++++ SOURCE INFORMATION ++++
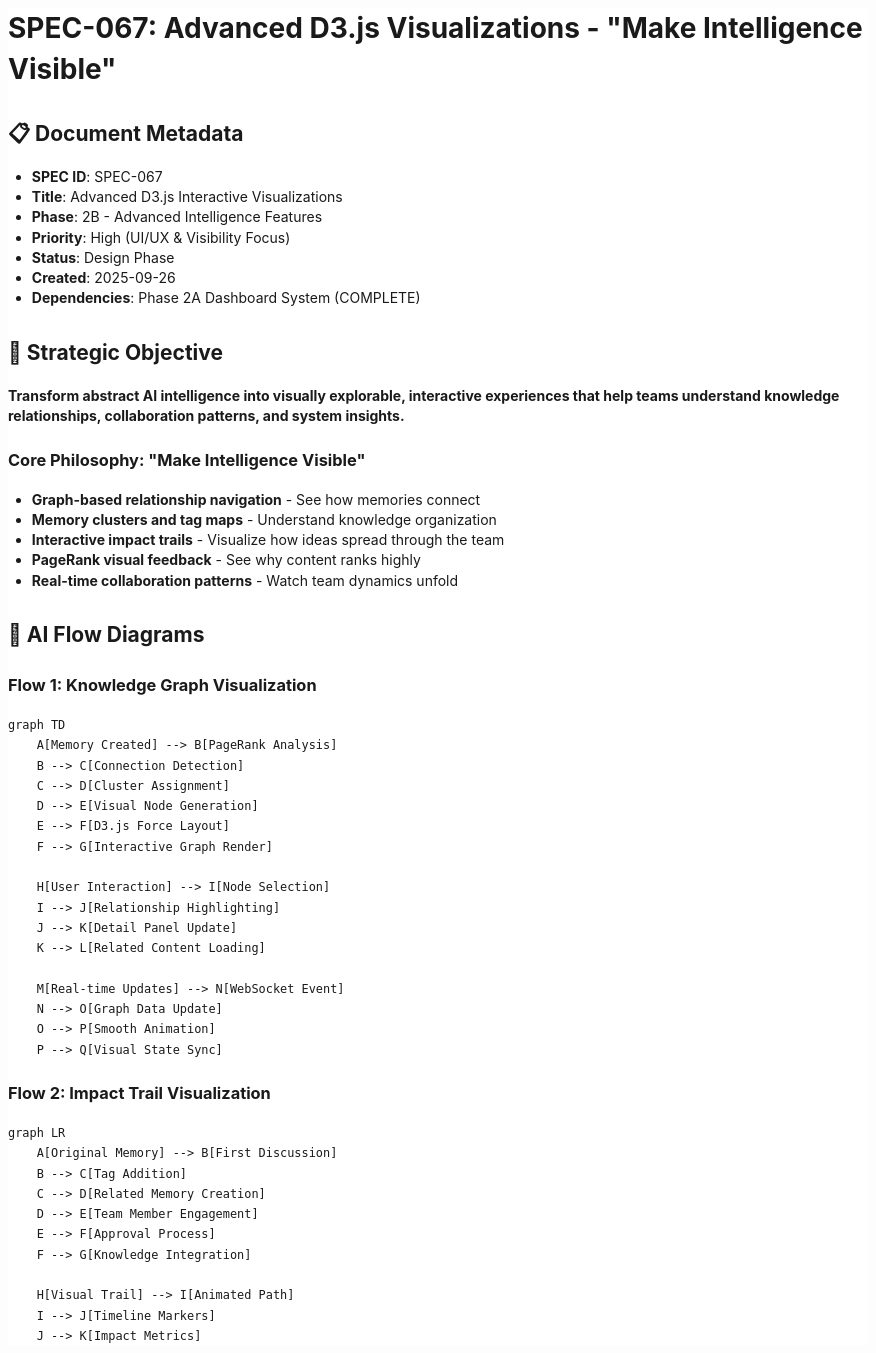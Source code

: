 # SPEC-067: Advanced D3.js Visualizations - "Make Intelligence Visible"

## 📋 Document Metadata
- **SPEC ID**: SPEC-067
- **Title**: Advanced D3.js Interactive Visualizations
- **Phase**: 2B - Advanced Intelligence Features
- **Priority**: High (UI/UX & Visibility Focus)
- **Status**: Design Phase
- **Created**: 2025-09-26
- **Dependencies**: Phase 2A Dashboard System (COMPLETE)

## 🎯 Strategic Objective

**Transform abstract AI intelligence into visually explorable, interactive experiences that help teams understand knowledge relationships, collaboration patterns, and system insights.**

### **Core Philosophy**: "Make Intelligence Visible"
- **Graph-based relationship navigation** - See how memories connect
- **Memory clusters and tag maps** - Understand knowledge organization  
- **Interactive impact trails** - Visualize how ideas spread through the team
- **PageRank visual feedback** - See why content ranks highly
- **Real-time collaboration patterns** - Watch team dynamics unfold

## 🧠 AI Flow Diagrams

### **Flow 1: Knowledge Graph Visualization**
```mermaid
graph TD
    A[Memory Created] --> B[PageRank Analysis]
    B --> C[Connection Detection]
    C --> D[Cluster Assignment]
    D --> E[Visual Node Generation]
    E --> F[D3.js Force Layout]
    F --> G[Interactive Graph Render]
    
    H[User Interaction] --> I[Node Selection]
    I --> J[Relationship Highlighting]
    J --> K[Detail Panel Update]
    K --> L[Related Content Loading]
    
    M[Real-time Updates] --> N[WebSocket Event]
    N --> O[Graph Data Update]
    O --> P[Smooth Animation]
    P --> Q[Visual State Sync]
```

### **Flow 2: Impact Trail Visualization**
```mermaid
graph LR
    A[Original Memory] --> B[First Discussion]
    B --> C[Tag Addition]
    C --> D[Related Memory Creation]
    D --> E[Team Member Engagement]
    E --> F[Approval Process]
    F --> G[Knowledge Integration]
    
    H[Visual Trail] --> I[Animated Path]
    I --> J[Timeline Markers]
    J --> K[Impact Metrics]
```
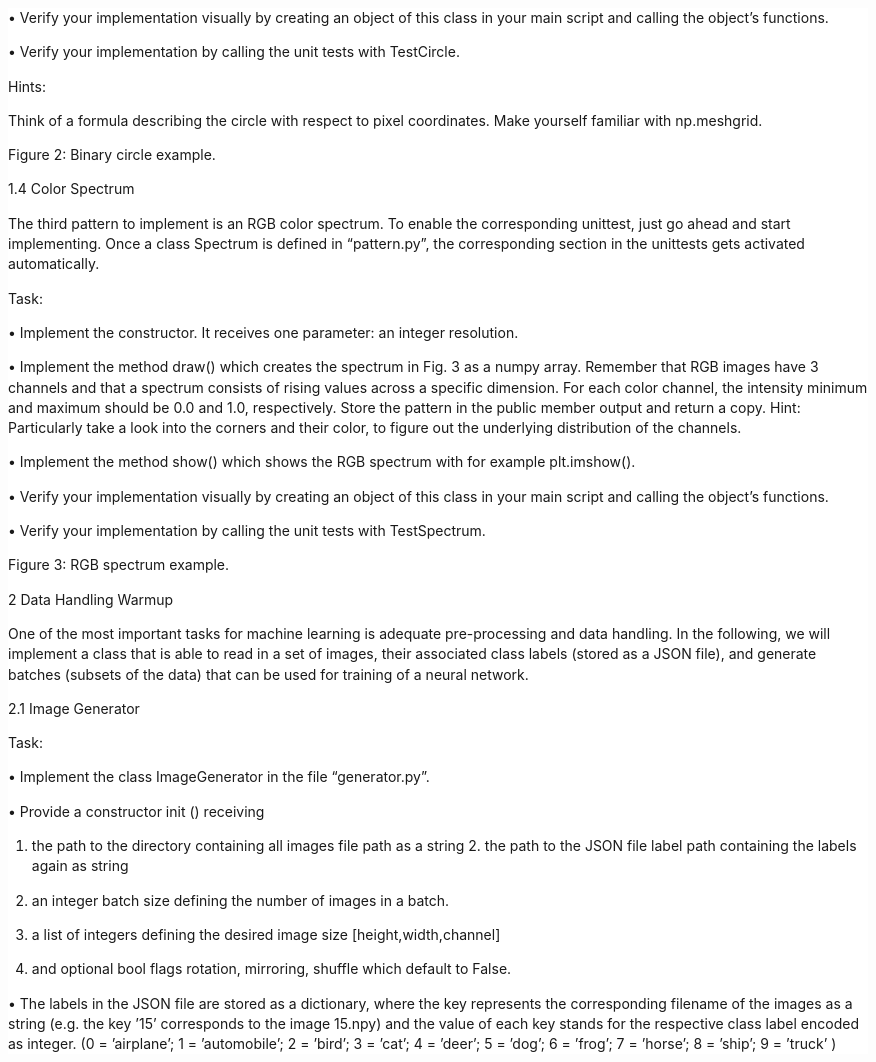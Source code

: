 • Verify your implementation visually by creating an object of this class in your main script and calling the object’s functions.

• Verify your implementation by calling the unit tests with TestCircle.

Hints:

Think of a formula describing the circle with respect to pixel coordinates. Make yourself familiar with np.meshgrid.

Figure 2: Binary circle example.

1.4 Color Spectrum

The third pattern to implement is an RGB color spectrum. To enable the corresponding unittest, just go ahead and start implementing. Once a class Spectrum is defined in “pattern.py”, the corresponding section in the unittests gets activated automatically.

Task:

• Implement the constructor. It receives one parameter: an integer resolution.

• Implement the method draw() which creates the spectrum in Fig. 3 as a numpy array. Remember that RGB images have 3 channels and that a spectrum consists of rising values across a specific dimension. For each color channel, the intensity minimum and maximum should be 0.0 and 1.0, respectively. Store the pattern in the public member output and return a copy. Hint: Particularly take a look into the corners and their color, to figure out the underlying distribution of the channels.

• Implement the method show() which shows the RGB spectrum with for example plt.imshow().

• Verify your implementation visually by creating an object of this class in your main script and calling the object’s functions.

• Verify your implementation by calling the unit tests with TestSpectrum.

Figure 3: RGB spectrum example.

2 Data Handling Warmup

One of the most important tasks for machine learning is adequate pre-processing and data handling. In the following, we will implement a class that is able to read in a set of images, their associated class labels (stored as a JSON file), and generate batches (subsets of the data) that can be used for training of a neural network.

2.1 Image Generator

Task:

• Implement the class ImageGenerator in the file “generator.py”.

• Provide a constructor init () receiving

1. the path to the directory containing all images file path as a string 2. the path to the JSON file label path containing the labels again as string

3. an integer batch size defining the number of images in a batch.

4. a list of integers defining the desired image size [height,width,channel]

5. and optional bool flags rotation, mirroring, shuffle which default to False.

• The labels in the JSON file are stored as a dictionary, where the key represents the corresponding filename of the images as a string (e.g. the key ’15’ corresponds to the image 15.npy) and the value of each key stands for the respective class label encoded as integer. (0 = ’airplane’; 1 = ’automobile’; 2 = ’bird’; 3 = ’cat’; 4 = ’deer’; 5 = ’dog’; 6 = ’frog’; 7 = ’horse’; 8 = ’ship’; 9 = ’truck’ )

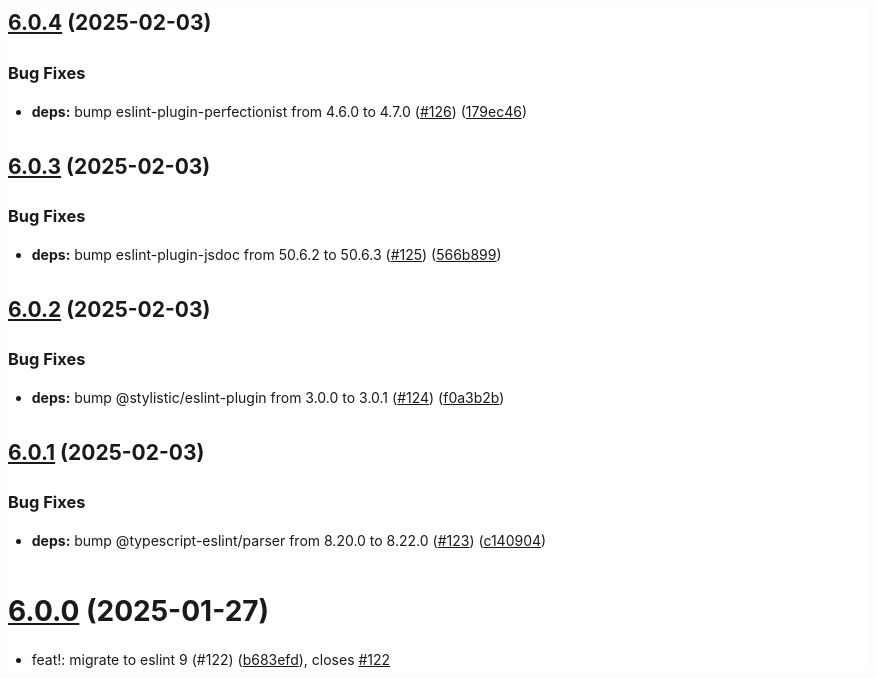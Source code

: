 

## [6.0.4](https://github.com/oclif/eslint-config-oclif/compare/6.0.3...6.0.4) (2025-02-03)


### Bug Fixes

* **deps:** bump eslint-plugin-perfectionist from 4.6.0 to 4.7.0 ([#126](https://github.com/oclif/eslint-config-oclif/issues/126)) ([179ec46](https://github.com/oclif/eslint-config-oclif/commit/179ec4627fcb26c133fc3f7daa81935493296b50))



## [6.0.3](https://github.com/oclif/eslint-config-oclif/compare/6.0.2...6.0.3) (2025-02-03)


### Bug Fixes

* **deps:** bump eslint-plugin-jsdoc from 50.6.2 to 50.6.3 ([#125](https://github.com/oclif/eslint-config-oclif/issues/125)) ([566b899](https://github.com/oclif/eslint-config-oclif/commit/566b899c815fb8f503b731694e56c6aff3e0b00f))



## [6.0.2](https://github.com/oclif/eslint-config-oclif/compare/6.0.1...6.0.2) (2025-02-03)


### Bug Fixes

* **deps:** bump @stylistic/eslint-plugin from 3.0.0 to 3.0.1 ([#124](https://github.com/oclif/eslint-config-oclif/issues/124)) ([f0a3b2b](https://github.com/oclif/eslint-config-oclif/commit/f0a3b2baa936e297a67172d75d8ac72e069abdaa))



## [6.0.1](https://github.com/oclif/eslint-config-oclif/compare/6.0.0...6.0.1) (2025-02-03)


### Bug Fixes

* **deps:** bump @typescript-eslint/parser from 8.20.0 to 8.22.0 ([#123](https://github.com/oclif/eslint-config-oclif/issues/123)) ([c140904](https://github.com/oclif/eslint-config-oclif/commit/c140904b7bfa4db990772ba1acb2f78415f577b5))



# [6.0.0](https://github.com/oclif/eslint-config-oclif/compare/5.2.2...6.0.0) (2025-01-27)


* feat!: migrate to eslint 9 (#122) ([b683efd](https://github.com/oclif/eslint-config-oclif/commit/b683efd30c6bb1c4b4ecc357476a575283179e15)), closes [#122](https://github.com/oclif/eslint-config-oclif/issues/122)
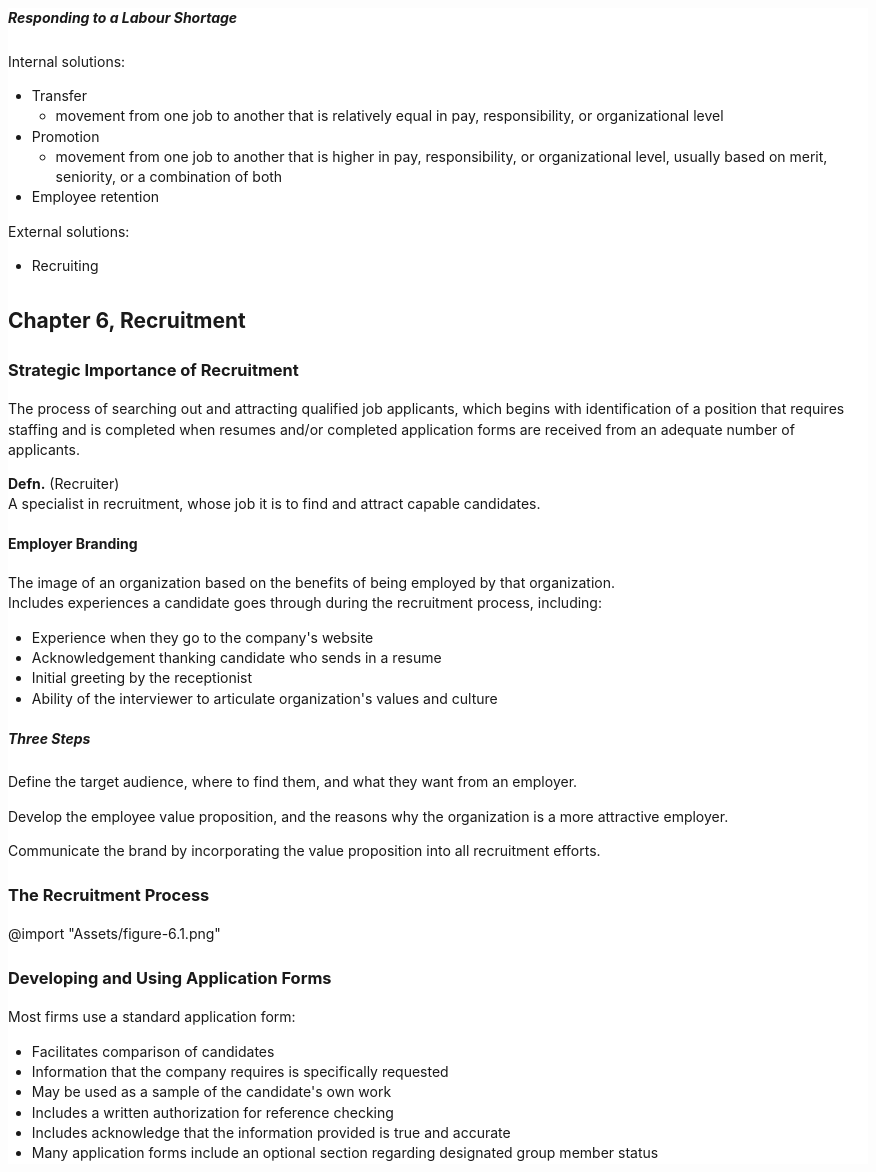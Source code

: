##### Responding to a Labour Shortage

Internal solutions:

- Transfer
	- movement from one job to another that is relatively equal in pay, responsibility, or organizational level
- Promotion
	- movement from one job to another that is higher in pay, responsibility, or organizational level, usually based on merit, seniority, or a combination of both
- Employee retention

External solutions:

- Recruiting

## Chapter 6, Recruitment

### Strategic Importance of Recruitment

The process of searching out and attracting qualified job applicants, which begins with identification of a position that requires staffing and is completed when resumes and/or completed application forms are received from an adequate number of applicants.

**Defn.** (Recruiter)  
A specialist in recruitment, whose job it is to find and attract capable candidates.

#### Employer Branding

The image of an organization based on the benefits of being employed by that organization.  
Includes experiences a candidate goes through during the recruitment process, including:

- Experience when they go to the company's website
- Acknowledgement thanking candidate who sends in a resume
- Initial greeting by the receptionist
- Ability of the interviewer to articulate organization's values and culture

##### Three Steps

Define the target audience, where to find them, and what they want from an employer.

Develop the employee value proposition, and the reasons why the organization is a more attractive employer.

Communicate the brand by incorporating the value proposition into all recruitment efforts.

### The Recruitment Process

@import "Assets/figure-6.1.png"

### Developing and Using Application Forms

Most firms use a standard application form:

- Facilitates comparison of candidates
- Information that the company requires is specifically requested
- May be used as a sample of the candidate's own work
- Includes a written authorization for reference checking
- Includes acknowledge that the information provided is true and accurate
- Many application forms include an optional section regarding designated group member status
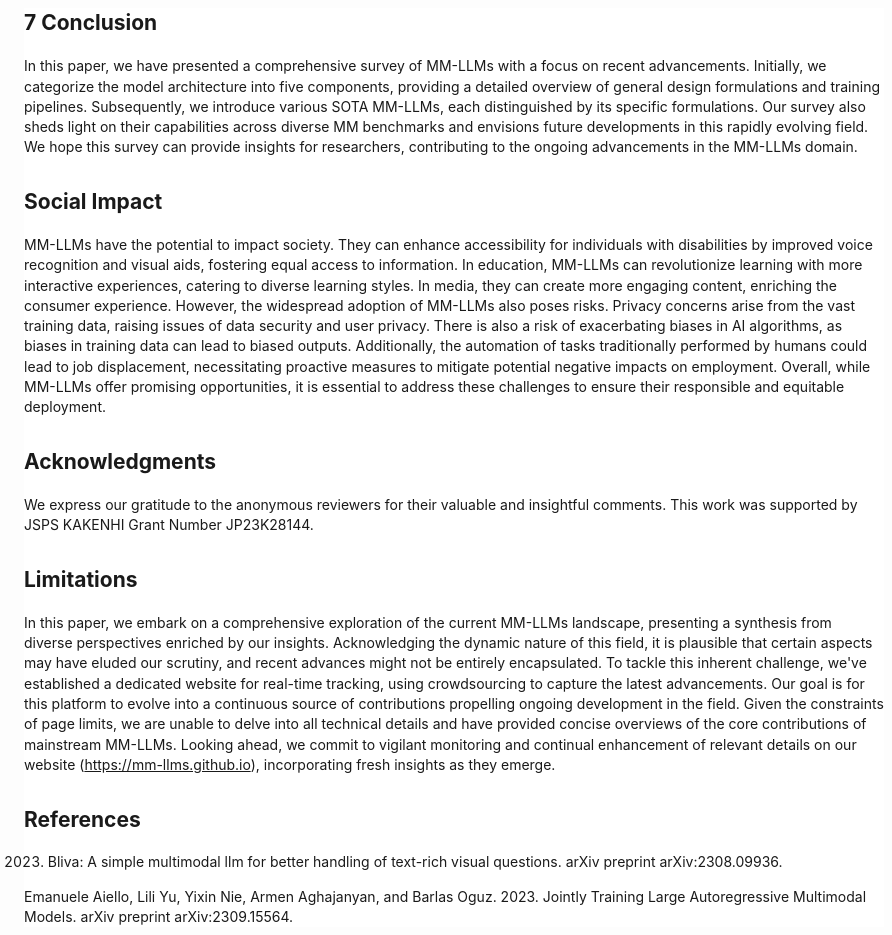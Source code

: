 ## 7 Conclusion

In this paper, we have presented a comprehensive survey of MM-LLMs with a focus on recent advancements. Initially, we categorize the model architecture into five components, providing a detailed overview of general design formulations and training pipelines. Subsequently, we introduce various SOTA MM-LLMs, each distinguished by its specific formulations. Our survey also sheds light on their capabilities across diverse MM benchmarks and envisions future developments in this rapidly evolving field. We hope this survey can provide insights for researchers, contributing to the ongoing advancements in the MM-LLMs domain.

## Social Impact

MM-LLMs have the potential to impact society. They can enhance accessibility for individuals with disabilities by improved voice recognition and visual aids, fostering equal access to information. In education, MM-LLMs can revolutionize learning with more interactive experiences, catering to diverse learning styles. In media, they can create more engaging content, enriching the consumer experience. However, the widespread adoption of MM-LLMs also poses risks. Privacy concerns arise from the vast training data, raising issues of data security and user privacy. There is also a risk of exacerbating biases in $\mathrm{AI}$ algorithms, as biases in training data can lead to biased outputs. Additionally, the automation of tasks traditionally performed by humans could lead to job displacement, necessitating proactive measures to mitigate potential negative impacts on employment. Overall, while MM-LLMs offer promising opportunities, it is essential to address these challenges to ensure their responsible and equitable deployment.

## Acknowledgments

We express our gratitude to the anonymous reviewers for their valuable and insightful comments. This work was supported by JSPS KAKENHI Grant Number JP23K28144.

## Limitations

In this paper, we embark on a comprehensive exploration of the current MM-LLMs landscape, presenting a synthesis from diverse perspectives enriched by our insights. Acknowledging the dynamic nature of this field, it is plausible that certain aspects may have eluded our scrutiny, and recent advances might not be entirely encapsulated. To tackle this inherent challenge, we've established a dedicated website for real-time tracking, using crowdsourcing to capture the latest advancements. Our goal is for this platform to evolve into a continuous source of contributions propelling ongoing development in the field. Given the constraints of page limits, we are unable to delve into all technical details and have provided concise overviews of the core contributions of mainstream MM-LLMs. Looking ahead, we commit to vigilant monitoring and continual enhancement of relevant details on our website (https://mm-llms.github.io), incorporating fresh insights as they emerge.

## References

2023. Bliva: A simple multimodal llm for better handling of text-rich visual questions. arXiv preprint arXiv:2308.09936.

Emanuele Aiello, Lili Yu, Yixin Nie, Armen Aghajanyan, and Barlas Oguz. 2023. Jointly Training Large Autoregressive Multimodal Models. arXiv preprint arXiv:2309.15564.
++++
WHAT YOU SHOULD DO =>
The answer must be the lines above from the one containing "bump eslint-plugin-jsdoc from" through the one containing "### Strategic Importance of Recruitment", reproduced exactly, with no pictures and nothing else.

TASK SOLUTION =>
* **deps:** bump eslint-plugin-jsdoc from 50.6.2 to 50.6.3 ([#125](https://github.com/oclif/eslint-config-oclif/issues/125)) ([566b899](https://github.com/oclif/eslint-config-oclif/commit/566b899c815fb8f503b731694e56c6aff3e0b00f))



## [6.0.2](https://github.com/oclif/eslint-config-oclif/compare/6.0.1...6.0.2) (2025-02-03)


### Bug Fixes

* **deps:** bump @stylistic/eslint-plugin from 3.0.0 to 3.0.1 ([#124](https://github.com/oclif/eslint-config-oclif/issues/124)) ([f0a3b2b](https://github.com/oclif/eslint-config-oclif/commit/f0a3b2baa936e297a67172d75d8ac72e069abdaa))



## [6.0.1](https://github.com/oclif/eslint-config-oclif/compare/6.0.0...6.0.1) (2025-02-03)


### Bug Fixes

* **deps:** bump @typescript-eslint/parser from 8.20.0 to 8.22.0 ([#123](https://github.com/oclif/eslint-config-oclif/issues/123)) ([c140904](https://github.com/oclif/eslint-config-oclif/commit/c140904b7bfa4db990772ba1acb2f78415f577b5))



# [6.0.0](https://github.com/oclif/eslint-config-oclif/compare/5.2.2...6.0.0) (2025-01-27)


* feat!: migrate to eslint 9 (#122) ([b683efd](https://github.com/oclif/eslint-config-oclif/commit/b683efd30c6bb1c4b4ecc357476a575283179e15)), closes [#122](https://github.com/oclif/eslint-config-oclif/issues/122)
Source code

:##### Responding to a Labour Shortage

Internal solutions:

- Transfer
	- movement from one job to another that is relatively equal in pay, responsibility, or organizational level
- Promotion
	- movement from one job to another that is higher in pay, responsibility, or organizational level, usually based on merit, seniority, or a combination of both
- Employee retention

External solutions:

- Recruiting

## Chapter 6, Recruitment

### Strategic Importance of Recruitment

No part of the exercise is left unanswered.